Тем не менее комитетчик был явно растерян:
— Менты, наверное, уже бросились в погоню…
— Было бы на чем! Транспорт в таких случаях расписан за делегатами. За их вещами!
— Смотри! — Волоков улыбнулся. Ткнул в стекло. — Вот кому может сегодня не поздоровиться!
Мимо проскочил «москвич», у заднего стекла мелькнула милицейская фуражка.
— От врача сквозит…
Поблизости располагалась Вторая поликлиника МВД.
Сотни ментов прогревали тут простуженные на постах уши, носы, сдавали кровь и мочу, открывали и закрывали больничные листы…
— Давай еще по глотку, — предложил Волоков.
— Узнаю работника Управления культуры!
Голицын привычно над ним подтрунивал.
Он не мог без смеха видеть выписанное Волокову удостоверение — «Инспектор по музеям и выставкам…»

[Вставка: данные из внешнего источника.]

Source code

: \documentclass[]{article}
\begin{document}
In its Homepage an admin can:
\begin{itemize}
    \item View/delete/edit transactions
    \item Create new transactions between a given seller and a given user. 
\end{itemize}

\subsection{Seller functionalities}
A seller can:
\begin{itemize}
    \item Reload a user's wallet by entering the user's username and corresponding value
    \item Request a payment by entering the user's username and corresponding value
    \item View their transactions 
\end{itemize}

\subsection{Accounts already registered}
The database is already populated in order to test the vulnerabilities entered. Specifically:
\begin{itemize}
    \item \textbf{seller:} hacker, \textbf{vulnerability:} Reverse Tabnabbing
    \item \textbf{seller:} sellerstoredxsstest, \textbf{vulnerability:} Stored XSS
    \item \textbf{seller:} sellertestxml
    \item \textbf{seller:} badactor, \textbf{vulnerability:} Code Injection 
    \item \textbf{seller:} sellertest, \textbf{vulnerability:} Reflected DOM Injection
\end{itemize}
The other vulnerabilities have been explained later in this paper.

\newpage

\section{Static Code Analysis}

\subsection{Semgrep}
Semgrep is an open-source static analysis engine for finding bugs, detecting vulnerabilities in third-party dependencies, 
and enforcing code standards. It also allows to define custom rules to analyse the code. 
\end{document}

— Исскуствовед! Знаток деревянного зодчества, блин…
В семье, где он сам вырос, — преподавателя одной из московских военных академий и завуча спецшколы — Волока подняли бы на смех.
— Самое большее, ты тянешь на мастера производствннного обучения ПТУ, Волок…
Волоков обижался:
— А кто ты? Недоучка-курсант Высшего политического училища. Комиссар… А я, не забывай: закончил заочно Академию Министерства внутренних дел СССР!

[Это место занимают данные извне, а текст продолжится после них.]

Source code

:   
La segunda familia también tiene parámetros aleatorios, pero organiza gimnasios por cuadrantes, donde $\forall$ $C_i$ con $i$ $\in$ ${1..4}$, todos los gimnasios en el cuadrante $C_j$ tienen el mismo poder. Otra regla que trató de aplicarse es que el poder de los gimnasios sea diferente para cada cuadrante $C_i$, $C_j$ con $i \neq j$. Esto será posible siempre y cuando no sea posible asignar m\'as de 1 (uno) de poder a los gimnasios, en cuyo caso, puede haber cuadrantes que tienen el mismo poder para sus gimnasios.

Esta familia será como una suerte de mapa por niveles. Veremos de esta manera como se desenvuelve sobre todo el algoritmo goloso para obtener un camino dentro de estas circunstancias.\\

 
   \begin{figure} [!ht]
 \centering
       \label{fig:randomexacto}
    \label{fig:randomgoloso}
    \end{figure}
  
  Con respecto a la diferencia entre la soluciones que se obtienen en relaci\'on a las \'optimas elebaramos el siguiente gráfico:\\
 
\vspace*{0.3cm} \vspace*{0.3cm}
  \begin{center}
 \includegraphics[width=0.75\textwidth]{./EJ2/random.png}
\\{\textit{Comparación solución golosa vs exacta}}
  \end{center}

— Знаем вас: перед сессией собирали деньги для экзаменаторов! Ладно. Шучу, шучу!
Волоков был друг верный.
На следствии и, когда его судили, стоял насмерть.
Ни в чем не признался. Никого не сдал! Его бы на Доску Почета на Петровке!
А ведь жесткий тот допрос квартирного вора в ментовке начал не он, а Смердов! И врезал ему не Волок, а Смердов — ногой сзади по ребрам. Волок только значился по протоколу допрашивавшим…
А если учесть какая тогда обстановка была?!
Что ни день — по Москве квартирные кражи! И все в домах у столичной элиты, у номенклатуры. И все в Центре. На Александра Невского, Алексея Толстого, Большой Бронной…
Потом наступила очередь 33-его отделения…
Обворовали нового завотдела аппарата ЦК, он только что переехал в Москву из Ставрополя. Только начал обустраиваться. Из квартиры вывезли все ценное вплоть до ковров. Аппаратчик побежал жаловаться землякам, на самый верх…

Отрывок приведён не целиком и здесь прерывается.